=== RECORDS SHOWN ===
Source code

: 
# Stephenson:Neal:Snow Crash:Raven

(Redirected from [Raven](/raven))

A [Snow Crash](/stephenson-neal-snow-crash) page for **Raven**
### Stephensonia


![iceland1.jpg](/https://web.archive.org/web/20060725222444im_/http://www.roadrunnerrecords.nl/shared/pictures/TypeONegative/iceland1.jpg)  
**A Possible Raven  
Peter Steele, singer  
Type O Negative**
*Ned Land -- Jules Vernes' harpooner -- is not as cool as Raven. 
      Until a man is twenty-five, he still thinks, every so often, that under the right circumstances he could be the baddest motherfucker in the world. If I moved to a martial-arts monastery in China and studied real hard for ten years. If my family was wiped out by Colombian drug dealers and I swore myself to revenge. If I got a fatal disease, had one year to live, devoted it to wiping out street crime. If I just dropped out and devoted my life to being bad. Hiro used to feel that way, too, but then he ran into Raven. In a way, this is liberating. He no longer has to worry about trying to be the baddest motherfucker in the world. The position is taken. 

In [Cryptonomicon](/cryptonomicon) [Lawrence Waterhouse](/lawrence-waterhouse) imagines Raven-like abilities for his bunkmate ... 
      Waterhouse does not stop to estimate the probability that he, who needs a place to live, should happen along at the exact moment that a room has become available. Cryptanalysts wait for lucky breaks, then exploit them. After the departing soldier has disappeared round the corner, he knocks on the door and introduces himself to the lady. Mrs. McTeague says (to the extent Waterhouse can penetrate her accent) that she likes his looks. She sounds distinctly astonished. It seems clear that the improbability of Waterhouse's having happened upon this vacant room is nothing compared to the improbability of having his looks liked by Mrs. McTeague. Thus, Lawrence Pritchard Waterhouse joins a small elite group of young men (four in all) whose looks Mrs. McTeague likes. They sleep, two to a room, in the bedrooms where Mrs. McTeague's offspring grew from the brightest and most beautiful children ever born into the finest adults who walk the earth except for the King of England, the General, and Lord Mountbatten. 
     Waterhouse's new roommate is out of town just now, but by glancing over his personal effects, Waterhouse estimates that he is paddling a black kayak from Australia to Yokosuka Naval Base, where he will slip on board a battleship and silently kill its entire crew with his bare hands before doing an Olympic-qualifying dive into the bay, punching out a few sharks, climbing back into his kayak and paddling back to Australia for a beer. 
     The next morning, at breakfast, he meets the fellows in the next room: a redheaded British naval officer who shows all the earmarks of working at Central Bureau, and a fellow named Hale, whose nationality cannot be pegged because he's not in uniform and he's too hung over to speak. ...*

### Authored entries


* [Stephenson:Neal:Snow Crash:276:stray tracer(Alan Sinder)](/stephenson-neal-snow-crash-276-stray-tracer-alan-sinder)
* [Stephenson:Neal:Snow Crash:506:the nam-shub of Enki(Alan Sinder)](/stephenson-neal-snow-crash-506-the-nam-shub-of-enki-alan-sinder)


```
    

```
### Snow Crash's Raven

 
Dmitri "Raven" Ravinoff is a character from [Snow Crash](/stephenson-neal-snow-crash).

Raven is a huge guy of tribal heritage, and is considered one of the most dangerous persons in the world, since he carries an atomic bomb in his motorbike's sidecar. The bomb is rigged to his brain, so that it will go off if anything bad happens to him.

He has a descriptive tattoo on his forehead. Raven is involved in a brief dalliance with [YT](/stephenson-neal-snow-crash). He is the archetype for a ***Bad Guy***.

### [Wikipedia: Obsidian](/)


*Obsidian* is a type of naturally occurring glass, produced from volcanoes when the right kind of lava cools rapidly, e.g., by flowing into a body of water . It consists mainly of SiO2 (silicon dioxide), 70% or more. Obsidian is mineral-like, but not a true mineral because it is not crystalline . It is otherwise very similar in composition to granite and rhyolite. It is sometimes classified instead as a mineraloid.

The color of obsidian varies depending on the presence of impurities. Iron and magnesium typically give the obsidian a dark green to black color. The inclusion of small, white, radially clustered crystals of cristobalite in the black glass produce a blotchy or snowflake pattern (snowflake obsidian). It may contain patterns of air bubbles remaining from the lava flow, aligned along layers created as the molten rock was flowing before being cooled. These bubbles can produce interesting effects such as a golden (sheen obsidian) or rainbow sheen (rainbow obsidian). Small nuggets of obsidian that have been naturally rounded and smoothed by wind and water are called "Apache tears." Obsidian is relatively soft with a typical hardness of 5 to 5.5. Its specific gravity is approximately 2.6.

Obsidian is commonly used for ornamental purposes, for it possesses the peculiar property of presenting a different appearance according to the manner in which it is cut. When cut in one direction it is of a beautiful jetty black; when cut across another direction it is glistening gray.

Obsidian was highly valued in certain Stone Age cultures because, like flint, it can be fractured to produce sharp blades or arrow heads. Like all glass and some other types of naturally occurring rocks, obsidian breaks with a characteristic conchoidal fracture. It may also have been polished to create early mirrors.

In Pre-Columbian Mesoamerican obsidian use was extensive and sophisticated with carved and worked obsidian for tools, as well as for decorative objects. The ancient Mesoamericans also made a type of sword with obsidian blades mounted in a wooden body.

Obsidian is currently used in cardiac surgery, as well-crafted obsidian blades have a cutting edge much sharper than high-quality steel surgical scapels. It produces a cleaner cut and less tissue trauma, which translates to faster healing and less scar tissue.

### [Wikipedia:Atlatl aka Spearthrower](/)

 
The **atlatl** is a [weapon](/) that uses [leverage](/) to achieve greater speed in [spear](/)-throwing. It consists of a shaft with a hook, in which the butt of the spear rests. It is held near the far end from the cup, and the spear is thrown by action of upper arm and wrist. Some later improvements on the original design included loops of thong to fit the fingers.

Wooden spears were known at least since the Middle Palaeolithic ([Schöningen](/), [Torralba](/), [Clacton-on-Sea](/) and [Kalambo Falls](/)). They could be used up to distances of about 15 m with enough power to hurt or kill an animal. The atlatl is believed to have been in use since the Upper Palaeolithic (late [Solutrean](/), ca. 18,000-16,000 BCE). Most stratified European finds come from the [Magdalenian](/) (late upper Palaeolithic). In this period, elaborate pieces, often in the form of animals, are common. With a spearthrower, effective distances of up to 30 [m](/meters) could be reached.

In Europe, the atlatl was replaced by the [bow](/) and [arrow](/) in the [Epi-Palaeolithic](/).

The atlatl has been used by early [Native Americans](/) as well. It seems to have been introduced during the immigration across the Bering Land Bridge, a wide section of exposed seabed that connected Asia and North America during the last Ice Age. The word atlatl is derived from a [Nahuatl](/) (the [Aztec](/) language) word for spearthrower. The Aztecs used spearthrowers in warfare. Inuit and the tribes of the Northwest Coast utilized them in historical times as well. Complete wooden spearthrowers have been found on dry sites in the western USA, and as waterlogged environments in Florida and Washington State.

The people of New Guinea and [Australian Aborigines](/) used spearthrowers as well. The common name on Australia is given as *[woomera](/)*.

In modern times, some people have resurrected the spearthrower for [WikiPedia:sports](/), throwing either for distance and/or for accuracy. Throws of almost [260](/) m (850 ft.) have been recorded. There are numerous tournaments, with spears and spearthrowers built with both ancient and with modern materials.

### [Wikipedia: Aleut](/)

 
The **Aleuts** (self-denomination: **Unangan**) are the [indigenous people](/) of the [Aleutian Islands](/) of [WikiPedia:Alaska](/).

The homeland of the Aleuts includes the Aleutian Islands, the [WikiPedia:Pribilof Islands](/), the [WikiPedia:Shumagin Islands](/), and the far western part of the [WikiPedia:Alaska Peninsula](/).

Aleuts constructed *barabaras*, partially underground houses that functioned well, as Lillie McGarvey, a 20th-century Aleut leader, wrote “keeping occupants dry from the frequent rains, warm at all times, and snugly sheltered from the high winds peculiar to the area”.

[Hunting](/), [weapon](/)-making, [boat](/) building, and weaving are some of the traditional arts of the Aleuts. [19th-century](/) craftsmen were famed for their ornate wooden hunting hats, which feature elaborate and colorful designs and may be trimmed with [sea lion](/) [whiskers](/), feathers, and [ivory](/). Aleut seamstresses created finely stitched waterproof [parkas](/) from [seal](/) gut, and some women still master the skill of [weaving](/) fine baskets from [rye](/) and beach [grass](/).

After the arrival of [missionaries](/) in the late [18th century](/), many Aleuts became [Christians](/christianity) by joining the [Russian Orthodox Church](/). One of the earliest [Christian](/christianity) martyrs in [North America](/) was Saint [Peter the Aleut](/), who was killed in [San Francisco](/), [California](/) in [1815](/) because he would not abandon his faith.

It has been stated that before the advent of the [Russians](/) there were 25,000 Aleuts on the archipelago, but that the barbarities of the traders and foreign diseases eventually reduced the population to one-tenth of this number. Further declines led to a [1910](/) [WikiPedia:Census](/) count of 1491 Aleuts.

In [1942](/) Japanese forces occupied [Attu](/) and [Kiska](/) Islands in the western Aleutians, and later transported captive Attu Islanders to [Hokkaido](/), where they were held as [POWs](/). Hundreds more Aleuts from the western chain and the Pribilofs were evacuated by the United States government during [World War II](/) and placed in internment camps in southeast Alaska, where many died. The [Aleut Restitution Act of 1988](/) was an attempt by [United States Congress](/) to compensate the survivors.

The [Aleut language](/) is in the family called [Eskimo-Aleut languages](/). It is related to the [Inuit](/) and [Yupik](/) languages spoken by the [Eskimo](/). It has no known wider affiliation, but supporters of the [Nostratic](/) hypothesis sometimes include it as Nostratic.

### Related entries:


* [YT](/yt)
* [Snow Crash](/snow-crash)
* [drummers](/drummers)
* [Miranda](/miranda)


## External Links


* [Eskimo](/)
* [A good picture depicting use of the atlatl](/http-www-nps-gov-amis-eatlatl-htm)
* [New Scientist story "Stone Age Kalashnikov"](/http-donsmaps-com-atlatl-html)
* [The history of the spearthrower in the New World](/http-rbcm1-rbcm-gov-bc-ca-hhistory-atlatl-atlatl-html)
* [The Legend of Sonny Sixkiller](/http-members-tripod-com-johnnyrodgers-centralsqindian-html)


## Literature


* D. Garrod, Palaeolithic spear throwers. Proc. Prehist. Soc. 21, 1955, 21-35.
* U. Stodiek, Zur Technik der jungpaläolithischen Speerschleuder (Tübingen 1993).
===
◆ **WHAT THE TASK ASKS**: Nothing but a number should be given: the count of lines in the material where the string "Sinder" occurs.

◆ **SOLUTION TO THE EXERCISE**: 2